Man holding card up which reads "Living Wage"
What’s the future for the National Minimum Wage and National Living Wage?

The National Living Wage (NLW) was introduced in 2016 with the aim of ending low pay. It sets a higher legal minimum rate of pay than the National Minimum Wage (NMW) but is only applicable to workers above a certain age. 

As of 1 April 2024, the NLW has increased to £11.44 per hour, and the age at which workers become entitled to the NLW has reduced from 23 to 21. 

The Government has set targets for the NLW based on a percentage of median hourly pay. The first target was to reach 60% of median pay for workers aged 25 and over by 2020. By 2024 the Government aimed to meet its second target of workers aged 21 and over being paid two-thirds of median hourly earnings. This is widely expected to be achieved as a result of the uplift from April this year, and means the NLW represents one of the highest minimum wages in the world.

A recently published report by The Low Pay Commission (LPC), which advises the Government on NMW and NLW rates, contains a review of progress to date on minimum wage levels. It also sets out the Commission’s recommendations for future NMW and NLW policies, including the following.

Align with wider policy 

The LPC acknowledges the achievements of the NMW and NLW to date, but recognises that they must align with and support wider Government policy. This includes ensuring NMW and NLW measures mesh with other support available to workers (such as the various in-work state benefits available). At the same time, the LPC reminds the Government to consider how other policies might offset any potential downsides to the NMW/NLW, such as adding to inflationary pressures and disincentives to taking on more staff. 

Targets or principles?

The report states that the Government could either set a new NLW target rate of pay, or follow a principles based approach instead. The LPC believes that setting a revised NLW target following the 2024 objective would build on the progress to date in reducing inequality. An alternative would be to switch to a set of principles, which the Commission believes would better protect the progress made already for lower paid workers, whilst improving responsiveness to changing economic conditions.

Pay rates for younger workers

The NMW ensures minimum rates of pay for younger workers, but these are significantly lower than the NLW which is only available to those aged 21 and over. The LPC report recognises strong labour market demand for young workers and recommends lowering the age of eligibility for the NLW to 18 to reduce age inequality. 

Address ‘one-sided flexibility’ 

Whilst increased hourly pay rates as a result of the NLW have helped lower-paid workers, the LPC’s report repeats recommendations it made to the Government in 2018 to address vulnerabilities which the NLW alone cannot resolve.
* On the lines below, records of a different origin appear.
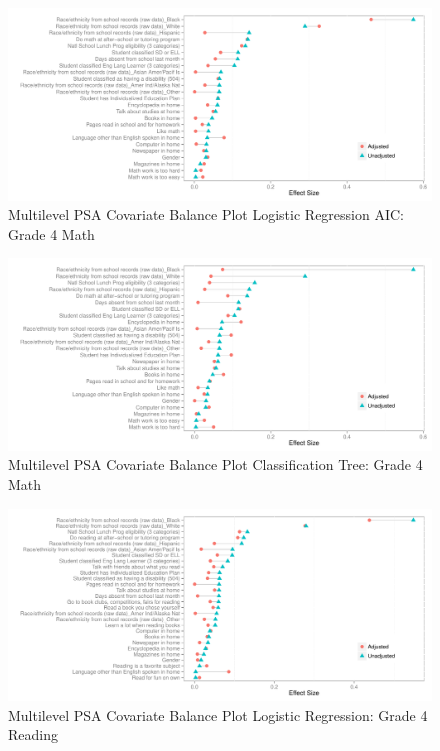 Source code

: \begin{figure}[h!]
\begin{center}
\includegraphics[width=\textwidth]{../Figures2009/g4math-mlpsa-lrAIC-balance.pdf}
\caption{Multilevel PSA Covariate Balance Plot Logistic Regression AIC: Grade 4 Math}
\end{center}
\end{figure}

\begin{figure}[h!]
\begin{center}
\includegraphics[width=\textwidth]{../Figures2009/g4math-mlpsa-ctree-balance.pdf}
\caption{Multilevel PSA Covariate Balance Plot Classification Tree: Grade 4 Math}
\end{center}
\end{figure}

\begin{figure}[h!]
\begin{center}
\includegraphics[width=\textwidth]{../Figures2009/g4read-mlpsa-lr-balance.pdf}
\caption{Multilevel PSA Covariate Balance Plot Logistic Regression: Grade 4 Reading}
\end{center}
\end{figure}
Their recommendations are to introduce rights to:

  • switch to a contract that reflects a worker’s regular working pattern;

  • reasonable notice of work schedules; and 

  • compensation if a shift is cancelled or curtailed at short notice. 

The Government has yet to take any action based on the LPC’s report, but policy decisions will need to balance the benefit to workers against the impact on employers and the wider economy.  

 

This article reflects the position at the date of publication shown above. If you are reading this at a later date you are advised to check that that position has not changed in the time since.